Gotcha...I was thinking as someone mentioned poor breeding that I wished I could find some discounted poorly bred fish that looked that way in my area! I have had all yellow labs in the past but just outgrew the solid yellow quite quickly. If I could find some like that in my area I would certainly take some. Their coloration reminds me of my aulonocara maleri.


----------



## RifterFish

ILCichlid you just contradicted yourself many times in the last few posts. If anyone is talking out of their ass it is you. What makes you such an expert on this species? One minute it is poor quality the next it is natural and then you take information that I posted on the original species and try to act like you know what the **** you are talking about. You are rude and ignorant. I think you just like arguing. I guess some people think if they have a book then they are experts when it comes to african cichlids. It is only through experience, breeding, and vast research that you can claim you know something. To the original poster, do not listen to a ounce of what this person is saying. They do not know jack about this species. He/she cannot make up their mind of what is true and not true about coloring. It is the fact that the original species, as noted in some articles and literature, was taken and bred 20,000 times before hitting the market is a huge flashing beacon (that some people are blind to even when it is beaming in their face) that they have been manipulated through breeding to look they way they do at the pet shops. There are a couple pictures out there of wild-caught, they are incredibly hard to find because it just isn't done that often. Um, why did Brichard have to breed so many before showing them.... because he was trying to breed the barring and blue out of the face. Again, it is a matter of opinion on what is poor quality and what is high quality. Some people say poor quality because of the desired yellow bodies in the hobby. For people in the know, high quality is what nature intended them to look like. So, yeah go back to your book and read your two pages of text on the species that was written how many centuries ago? and stop acting like you are the end all be all of knowledge.


----------



## ILCichlid

I'll take all the recorded information and research about them in the wild over some crackpot's theories with unfounded information anyday, Rifter.


----------



## RifterFish

Oh, you have all the recorded information and research on hand? My apologizes, I wasn't aware that you are in possession of such vast knowledge on the species that ever was and ever will be. I would love to see it some time. Tell you what, if you go to Africa and bring me a wild-caught Labidochromis caeruleus that looks like the ones cranked out by the hobby, then I will shut up and say that I was wrong and you were right, and apologize for not being as knowledgeable on the species as you.

Good luck with that.

When I first noticed my very first yellow lab sporting a beard I freaked out and thought there was something wrong with him. So I began researching WHY this is so. I didn't just stop with one or two articles and say, yeah that is how it is supposed to be must be bad breeding. No, I dug deeper and deeper and took in all information available over a long period of time. I breed them, monitor them, compare them to other ones of the same species in shape and color all the time. The more I found out, the more I realized that the picture perfect Labidochromis caeruleus is bred to be that way. That is my conclusion of what I have studied. I do not do this with all my fish and I certainly do not claim to know everything there is to know about cichlids. There are way too many species for any one person to be an expert. But I took an interest in this one in particular and really put a lot of effort into finding out the origins of this species. I didn't just flip open a book and take it at face value. If you can say that you have done the same amount of research and looked at the species from all aspects, then I will respect your findings. But I really do not think that you have. At least not to the point where you can say that I am wrong. I have found evidence to the contrary. No it did not all come from the couple articles I posted. That would be stupid. What I was trying to do was introduce a different theory. There is not a lot of information on pure wild-caught Labidochromis caeruleus. Any pictures of them are almost non-existent. Why is this? Really, why? Not directing it at you just asking it in general to all. Why can't a person go out and find one that looks like the hobby fish in the wild? I want to see more pictures of them taken straight from nature.

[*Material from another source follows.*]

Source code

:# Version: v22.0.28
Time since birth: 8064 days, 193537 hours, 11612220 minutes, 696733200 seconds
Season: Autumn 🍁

To me, its like taking a breed of dog (even though all canines are hybridized to look a certain way) and cutting its ears to point upwards, and chopping off its tail to match what other people's dog of that breed look like in magazines and at dog shows. Why did the dog have to be mutilated if it is purebred? Doesn't purebred mean that is how it is born? Some people like the floppy ears and tail it was born with and don't seek to change a thing. I am one of those people. Doesn't make me wrong. Means I think differently about it.

It is one thing to give a sincere opinion and share information which opens a friendly debate. But it is another to chastise someone's opinion and try to put them down because you do not agree with it. That is bullying.


----------



## GTZ

Wild male and female at Mbowe island.









To correct some errors in the thread, Stig Janssen gave Brichard 2 yellow labs from which he bred 1000 offspring before he began selling them.
There are quite a few more variants than what has been listed. At Lion's Cove alone, there is more than one. In addition to Lion's Cove, add Londo Bay, Manda, Mbowe, Lundo Island, Thumbi Point, Lundu, Magunga Reef, Cape Kaiser, Kakusa, Hongi Island, Nkhoso Point, Undu Reef and Nkhata Bay.


----------



## RifterFish

Thus far have only focused on Lions Cove. I have seen some labeled as Lions Cove I and Lions Cove II. What does the I and II stand for? Haven't figured it out yet. Can you tell me where you got this picture from? When was it taken? I would like to read and learn more about it. Up until recent, I thought lions Cove was the origin of Labidochromis caeruleus. Only started learning there are more then one source. Lions Cove is my main focus for the ones I am referring to. All that I have seen do not look like this. Do you have wild pics of Lions Cove? They are toned and shaped differently, even in the hobby. Not a huge difference in shape but noticeably, particularly with the head.


----------



## JAyliffe

I'm still smarting from being duped with three that have no black on the fins  Pretty fish all three of them and they deserve the right to survive but I don't want them in my tank now


----------



## Steffano2

ILCichlid said:


> lol Rifter...Just stop with all the bs lies about yellow labs. It's like every thread you want to talk out of your ass.
> 
> The fish is nothing but probably an F6 Yellow Lab that's parents were probably from a heavily inbred line.
> 
> The blue color morph on the face isn't that uncommon, it's just like the color morph that has the white throat and belly.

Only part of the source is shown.